Ellen (ennienyc) wrote,


My Mostly Mozart companion M (I know lots of M's, but they're all M unless more than one is in an entry, and then the second is M2, etc.) had an extra ticket to an all-American NY Philharmonic program. BBQ is open again, so we were able to have a traditional preconcert earlybird half-chicken dinner special. M's subscription seats are in the second tier, just above the orchestra's own box which usually has VIP guests.

An older gentleman we saw in the box was likely to be composer Elliott Carter, whose 100th birthday is next month. Sure enough, as the Carter piece progressed, we saw that man leave and he soon appeared onstage for curtain calls. M joked that unfortunately Carter's longevity means he's still composing, and I too didn't appreciate the atonal work with vocals. Copland's "Appalachian Spring" and a Bernstein symphony were more accessible and pleasing.

The final piece was also modern: "Rapture" by Christopher Rouse. This composer was also in the box (we recognized him from his picture in the program) with a group of family/friends, and left just before the end to appear onstage. This work turned out to be dramatic and satisfying, and we applauded enthusiastically.

I also went to Carnegie Hall, for a concert by Adam Gyorgy, a young good-looking Hungarian pianist. I invited N, who had never been to Carnegie Hall, and he was impressed with its ambiance, acoustics and history (we looked at pictures of famous people who played there, from classical legends to Stevie Wonder).
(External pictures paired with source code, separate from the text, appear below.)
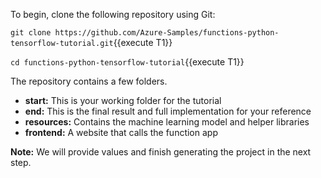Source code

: To begin, clone the following repository using Git:

`git clone https://github.com/Azure-Samples/functions-python-tensorflow-tutorial.git`{{execute T1}}

`cd functions-python-tensorflow-tutorial`{{execute T1}}

The repository contains a few folders.
- **start:** This is your working folder for the tutorial
- **end:** This is the final result and full implementation for your reference
- **resources:** Contains the machine learning model and helper libraries
- **frontend:** A website that calls the function app

**Note:** We will provide values and finish generating the project in the next step.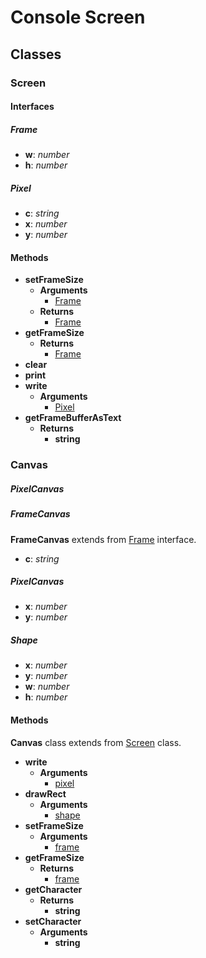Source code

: # Console Screen

## Classes

### Screen

#### Interfaces

##### Frame

-   **w**: _number_
-   **h**: _number_

##### Pixel

-   **c**: _string_
-   **x**: _number_
-   **y**: _number_

#### Methods

-   **setFrameSize**
    -   **Arguments**
        -   [Frame](#Frame)
    -   **Returns**
        -   [Frame](#frame)
-   **getFrameSize**
    -   **Returns**
        -   [Frame](#frame)
-   **clear**
-   **print**
-   **write**
    -   **Arguments**
        -   [Pixel](#pixel)
-   **getFrameBufferAsText**
    -   **Returns**
        -   **string**

### Canvas

##### PixelCanvas

##### FrameCanvas

**FrameCanvas** extends from [Frame](#frame) interface.

-   **c**: _string_

##### PixelCanvas

-   **x**: _number_
-   **y**: _number_

##### Shape

-   **x**: _number_
-   **y**: _number_
-   **w**: _number_
-   **h**: _number_

#### Methods

**Canvas** class extends from [Screen](#screen) class.

-   **write**
    -   **Arguments**
        -   [pixel](#pixelcanvas)
-   **drawRect**
    -   **Arguments**
        -   [shape](#Shape)
-   **setFrameSize**
    -   **Arguments**
        -   [frame](#frame)
-   **getFrameSize**
    -   **Returns**
        -   [frame](#frame)
-   **getCharacter**
    -   **Returns**
        -   **string**
-   **setCharacter**
    -   **Arguments**
        -   **string**
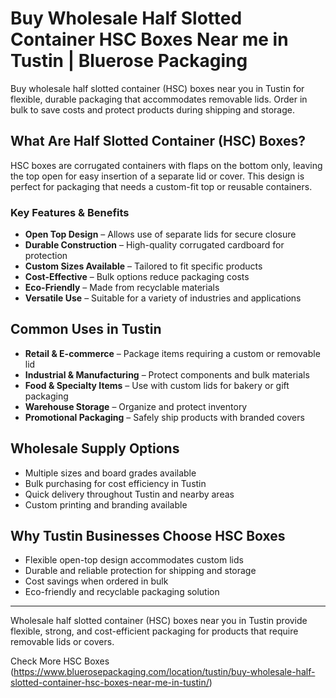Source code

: # Buy Wholesale Half Slotted Container HSC Boxes Near me in Tustin | Bluerose Packaging

Buy wholesale half slotted container (HSC) boxes near you in Tustin for flexible, durable packaging that accommodates removable lids. Order in bulk to save costs and protect products during shipping and storage.

## What Are Half Slotted Container (HSC) Boxes?

HSC boxes are corrugated containers with flaps on the bottom only, leaving the top open for easy insertion of a separate lid or cover. This design is perfect for packaging that needs a custom-fit top or reusable containers.

### Key Features & Benefits

- **Open Top Design** – Allows use of separate lids for secure closure  
- **Durable Construction** – High-quality corrugated cardboard for protection  
- **Custom Sizes Available** – Tailored to fit specific products  
- **Cost-Effective** – Bulk options reduce packaging costs  
- **Eco-Friendly** – Made from recyclable materials  
- **Versatile Use** – Suitable for a variety of industries and applications  

## Common Uses in Tustin

- **Retail & E-commerce** – Package items requiring a custom or removable lid  
- **Industrial & Manufacturing** – Protect components and bulk materials  
- **Food & Specialty Items** – Use with custom lids for bakery or gift packaging  
- **Warehouse Storage** – Organize and protect inventory  
- **Promotional Packaging** – Safely ship products with branded covers  

## Wholesale Supply Options

- Multiple sizes and board grades available  
- Bulk purchasing for cost efficiency in Tustin  
- Quick delivery throughout Tustin and nearby areas  
- Custom printing and branding available  

## Why Tustin Businesses Choose HSC Boxes

- Flexible open-top design accommodates custom lids  
- Durable and reliable protection for shipping and storage  
- Cost savings when ordered in bulk  
- Eco-friendly and recyclable packaging solution  

---
Wholesale half slotted container (HSC) boxes near you in Tustin provide flexible, strong, and cost-efficient packaging for products that require removable lids or covers.

Check More HSC Boxes (https://www.bluerosepackaging.com/location/tustin/buy-wholesale-half-slotted-container-hsc-boxes-near-me-in-tustin/)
The performance was amazing; talk about fastest fingers! Gyorgy blogged about it.

Continuing my circuit of concert halls, I was back at City Center to see Lar Lubovitch. I'm not sure why I hardly ever went to dance concerts in the past, but I really enjoyed this. These pieces were mostly by classical composers (Mozart, Schumann, Dvorak), with one by Philip Glass. There was even a male duet in "Concerto Six Twenty-Two" (can't find video).

On to Broadway, for a musical version of "A Tale of Two Cities." I never read the book, so the story was new to me. The music was not memorable, but the large cast put its all into the production, especially the handsome, talented James Barbour (Sydney Carton). His appeal lessened after I read this. He made an announcement during curtain calls, and since it was election night, I thought we were getting results (during intermission, people were busy checking Internet devices). But no, it was the sad news that they were closing.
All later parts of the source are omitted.